* What you will do: Locate the string "langle" throughout the material and copy every line in which it occurs.

* Given records:

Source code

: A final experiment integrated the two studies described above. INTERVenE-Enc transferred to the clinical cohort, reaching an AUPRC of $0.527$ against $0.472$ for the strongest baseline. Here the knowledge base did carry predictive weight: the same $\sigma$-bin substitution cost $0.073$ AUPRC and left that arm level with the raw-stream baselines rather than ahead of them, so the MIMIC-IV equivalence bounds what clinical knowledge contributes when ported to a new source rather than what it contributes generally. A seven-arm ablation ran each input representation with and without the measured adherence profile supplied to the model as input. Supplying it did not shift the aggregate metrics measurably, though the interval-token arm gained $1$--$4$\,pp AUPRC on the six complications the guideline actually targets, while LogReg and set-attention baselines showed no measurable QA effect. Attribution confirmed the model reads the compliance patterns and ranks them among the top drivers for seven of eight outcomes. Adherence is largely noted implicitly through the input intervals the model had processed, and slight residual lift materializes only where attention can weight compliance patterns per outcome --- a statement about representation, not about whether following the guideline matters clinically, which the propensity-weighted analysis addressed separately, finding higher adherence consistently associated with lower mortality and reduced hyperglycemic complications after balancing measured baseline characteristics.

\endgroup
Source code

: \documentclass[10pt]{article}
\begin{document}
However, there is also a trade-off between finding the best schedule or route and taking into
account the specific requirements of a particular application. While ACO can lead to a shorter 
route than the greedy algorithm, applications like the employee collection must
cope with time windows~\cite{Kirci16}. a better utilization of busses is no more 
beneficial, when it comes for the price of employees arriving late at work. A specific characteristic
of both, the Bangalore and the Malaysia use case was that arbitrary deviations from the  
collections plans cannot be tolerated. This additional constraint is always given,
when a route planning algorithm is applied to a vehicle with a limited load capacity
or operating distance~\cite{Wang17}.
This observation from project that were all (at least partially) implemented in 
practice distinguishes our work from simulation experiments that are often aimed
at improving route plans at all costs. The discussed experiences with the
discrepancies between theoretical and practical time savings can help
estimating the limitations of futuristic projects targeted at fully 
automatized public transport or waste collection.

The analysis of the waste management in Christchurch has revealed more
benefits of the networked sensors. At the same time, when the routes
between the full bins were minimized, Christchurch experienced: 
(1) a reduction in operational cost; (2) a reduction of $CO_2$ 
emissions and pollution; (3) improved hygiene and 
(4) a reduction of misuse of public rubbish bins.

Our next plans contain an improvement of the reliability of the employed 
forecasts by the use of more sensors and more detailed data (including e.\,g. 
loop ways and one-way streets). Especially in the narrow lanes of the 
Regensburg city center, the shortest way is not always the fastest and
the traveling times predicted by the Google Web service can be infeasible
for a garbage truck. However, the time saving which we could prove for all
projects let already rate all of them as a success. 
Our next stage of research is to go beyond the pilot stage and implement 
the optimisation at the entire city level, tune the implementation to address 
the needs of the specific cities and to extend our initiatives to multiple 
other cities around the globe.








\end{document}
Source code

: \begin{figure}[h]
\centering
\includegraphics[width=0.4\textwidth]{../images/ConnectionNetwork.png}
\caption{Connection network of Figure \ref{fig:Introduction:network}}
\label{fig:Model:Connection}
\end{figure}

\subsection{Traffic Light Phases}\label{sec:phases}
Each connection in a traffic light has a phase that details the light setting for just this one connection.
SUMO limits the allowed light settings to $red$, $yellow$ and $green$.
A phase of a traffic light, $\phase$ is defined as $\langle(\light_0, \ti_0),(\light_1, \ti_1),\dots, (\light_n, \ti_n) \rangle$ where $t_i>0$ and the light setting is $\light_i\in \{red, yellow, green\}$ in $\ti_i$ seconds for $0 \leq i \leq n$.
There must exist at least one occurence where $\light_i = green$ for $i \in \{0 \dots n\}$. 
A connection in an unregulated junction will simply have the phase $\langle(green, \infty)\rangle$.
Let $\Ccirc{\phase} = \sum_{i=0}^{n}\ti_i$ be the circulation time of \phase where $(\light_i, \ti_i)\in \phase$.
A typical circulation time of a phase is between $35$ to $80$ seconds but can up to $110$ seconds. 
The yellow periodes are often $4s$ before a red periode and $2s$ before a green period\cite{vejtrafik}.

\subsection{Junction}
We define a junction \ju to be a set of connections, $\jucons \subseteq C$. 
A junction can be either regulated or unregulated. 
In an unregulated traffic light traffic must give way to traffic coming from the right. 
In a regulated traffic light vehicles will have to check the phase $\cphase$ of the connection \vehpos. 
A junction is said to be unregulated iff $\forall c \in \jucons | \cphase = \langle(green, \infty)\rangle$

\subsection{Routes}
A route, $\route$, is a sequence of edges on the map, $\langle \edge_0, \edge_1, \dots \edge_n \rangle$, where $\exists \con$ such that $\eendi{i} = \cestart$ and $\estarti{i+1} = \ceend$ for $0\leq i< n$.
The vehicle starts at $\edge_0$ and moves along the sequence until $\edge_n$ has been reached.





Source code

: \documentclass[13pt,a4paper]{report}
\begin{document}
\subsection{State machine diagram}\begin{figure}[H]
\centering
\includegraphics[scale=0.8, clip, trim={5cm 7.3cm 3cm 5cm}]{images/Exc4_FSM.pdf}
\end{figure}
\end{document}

* The completed task:
A phase of a traffic light, $\phase$ is defined as $\langle(\light_0, \ti_0),(\light_1, \ti_1),\dots, (\light_n, \ti_n) \rangle$ where $t_i>0$ and the light setting is $\light_i\in \{red, yellow, green\}$ in $\ti_i$ seconds for $0 \leq i \leq n$.
A connection in an unregulated junction will simply have the phase $\langle(green, \infty)\rangle$.
A junction is said to be unregulated iff $\forall c \in \jucons | \cphase = \langle(green, \infty)\rangle$
A route, $\route$, is a sequence of edges on the map, $\langle \edge_0, \edge_1, \dots \edge_n \rangle$, where $\exists \con$ such that $\eendi{i} = \cestart$ and $\estarti{i+1} = \ceend$ for $0\leq i< n$.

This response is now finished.